Directions: Take the lines below beginning at the line that has "- **Parallel Execution**: Configurable" and stopping after the line that has "1. **Radio Button", and print them exactly as they are, with no other lines.

== Data ==

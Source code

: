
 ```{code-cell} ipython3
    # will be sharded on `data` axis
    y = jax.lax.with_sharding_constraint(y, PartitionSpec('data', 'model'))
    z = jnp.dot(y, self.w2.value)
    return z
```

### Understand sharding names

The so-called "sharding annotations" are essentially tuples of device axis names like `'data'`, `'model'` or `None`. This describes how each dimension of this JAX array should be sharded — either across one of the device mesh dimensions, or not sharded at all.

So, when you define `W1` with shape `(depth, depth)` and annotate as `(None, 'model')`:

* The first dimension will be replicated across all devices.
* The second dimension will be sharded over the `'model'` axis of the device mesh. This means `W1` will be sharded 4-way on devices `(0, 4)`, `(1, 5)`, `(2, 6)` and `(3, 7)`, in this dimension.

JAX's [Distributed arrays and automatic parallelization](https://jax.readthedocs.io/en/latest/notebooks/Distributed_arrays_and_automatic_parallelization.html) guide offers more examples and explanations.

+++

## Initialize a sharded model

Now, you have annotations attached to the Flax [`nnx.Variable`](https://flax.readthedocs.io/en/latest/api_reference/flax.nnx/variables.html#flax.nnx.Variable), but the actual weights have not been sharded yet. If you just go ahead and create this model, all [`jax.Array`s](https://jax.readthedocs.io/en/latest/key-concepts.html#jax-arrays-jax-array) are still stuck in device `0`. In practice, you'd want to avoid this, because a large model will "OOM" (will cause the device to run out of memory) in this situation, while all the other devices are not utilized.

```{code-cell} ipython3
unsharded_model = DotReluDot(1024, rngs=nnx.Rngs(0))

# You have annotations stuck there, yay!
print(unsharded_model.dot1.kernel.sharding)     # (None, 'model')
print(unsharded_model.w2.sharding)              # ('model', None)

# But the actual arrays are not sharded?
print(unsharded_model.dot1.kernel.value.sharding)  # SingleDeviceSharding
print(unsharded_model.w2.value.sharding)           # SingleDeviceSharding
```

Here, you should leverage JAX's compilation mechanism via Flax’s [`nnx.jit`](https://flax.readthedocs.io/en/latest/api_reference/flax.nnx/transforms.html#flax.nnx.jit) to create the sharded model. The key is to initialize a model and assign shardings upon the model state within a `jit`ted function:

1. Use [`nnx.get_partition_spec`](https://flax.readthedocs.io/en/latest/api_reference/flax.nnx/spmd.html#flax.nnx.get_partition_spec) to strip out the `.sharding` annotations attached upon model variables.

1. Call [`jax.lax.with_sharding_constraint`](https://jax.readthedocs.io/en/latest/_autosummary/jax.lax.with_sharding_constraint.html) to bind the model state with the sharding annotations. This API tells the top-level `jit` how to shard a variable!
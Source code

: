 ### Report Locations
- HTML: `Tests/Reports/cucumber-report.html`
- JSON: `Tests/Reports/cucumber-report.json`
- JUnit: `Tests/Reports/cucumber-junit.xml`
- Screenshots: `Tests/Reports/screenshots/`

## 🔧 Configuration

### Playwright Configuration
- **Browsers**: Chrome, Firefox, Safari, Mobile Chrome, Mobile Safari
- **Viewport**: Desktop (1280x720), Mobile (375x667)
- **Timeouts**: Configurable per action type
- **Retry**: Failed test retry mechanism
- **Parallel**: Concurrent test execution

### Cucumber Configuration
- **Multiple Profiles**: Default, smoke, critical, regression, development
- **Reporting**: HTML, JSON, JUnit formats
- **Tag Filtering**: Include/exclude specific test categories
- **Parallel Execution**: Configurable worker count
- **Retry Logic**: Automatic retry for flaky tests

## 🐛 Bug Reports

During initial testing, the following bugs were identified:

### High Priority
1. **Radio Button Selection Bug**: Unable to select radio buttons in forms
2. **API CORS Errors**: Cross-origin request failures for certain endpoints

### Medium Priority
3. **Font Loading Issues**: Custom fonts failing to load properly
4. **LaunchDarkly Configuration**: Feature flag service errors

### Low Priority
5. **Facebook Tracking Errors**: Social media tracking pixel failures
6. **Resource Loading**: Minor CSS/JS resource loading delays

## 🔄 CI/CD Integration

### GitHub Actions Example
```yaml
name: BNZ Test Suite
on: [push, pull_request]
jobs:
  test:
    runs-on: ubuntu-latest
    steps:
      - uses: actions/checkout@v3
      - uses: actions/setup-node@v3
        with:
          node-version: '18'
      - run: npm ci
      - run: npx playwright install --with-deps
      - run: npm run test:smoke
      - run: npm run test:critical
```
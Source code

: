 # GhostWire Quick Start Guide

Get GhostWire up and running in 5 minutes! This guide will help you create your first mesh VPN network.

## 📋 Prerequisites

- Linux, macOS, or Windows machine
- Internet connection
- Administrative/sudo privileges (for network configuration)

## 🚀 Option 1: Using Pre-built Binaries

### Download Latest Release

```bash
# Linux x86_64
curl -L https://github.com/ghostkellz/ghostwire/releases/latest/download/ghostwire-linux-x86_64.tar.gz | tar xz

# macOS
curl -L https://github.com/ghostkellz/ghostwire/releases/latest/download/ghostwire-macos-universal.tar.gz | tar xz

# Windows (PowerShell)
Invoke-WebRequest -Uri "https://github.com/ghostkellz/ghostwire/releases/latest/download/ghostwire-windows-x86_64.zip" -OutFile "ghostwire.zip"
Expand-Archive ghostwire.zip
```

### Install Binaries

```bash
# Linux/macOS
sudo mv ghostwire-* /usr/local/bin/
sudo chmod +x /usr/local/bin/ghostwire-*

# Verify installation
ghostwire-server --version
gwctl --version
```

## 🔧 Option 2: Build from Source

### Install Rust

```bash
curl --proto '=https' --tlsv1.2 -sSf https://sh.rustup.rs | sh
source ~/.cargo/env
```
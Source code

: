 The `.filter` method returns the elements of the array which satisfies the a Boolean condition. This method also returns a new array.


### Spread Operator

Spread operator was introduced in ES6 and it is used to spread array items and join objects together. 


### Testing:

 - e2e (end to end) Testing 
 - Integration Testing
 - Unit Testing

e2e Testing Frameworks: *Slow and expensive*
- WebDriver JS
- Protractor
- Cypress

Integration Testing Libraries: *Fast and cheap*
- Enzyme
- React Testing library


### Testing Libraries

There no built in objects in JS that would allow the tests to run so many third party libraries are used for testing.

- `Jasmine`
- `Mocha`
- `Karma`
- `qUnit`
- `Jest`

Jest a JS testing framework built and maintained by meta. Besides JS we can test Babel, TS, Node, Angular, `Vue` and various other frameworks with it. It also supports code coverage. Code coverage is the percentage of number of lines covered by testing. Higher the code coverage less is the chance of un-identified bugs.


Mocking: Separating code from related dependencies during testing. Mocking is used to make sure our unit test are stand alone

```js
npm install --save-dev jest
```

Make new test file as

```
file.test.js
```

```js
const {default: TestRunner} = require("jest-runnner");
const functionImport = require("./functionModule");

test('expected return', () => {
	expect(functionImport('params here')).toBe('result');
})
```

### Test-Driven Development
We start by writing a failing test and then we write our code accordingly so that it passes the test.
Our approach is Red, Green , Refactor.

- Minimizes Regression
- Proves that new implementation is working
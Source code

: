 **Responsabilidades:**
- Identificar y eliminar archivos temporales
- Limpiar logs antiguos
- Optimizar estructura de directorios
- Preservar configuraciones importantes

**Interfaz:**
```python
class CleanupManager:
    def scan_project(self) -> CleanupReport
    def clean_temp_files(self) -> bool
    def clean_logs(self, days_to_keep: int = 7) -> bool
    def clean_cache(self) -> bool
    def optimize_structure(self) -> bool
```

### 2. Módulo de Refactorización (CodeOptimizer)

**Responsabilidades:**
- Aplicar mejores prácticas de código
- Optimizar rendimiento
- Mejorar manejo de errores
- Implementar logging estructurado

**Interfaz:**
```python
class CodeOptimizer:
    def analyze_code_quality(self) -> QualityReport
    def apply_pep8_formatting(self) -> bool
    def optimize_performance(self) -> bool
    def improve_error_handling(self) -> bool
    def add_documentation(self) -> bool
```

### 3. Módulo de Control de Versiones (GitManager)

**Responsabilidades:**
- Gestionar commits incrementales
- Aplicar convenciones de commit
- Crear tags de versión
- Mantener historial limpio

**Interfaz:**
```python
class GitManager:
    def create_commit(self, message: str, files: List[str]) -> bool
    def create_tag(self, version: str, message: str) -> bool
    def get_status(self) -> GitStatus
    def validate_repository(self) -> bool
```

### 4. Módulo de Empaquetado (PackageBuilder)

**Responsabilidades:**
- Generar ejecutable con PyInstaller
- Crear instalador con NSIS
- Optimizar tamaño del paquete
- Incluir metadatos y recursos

===

Result of the task:
- **Parallel Execution**: Configurable worker count
- **Retry Logic**: Automatic retry for flaky tests

## 🐛 Bug Reports

During initial testing, the following bugs were identified:

### High Priority
1. **Radio Button Selection Bug**: Unable to select radio buttons in forms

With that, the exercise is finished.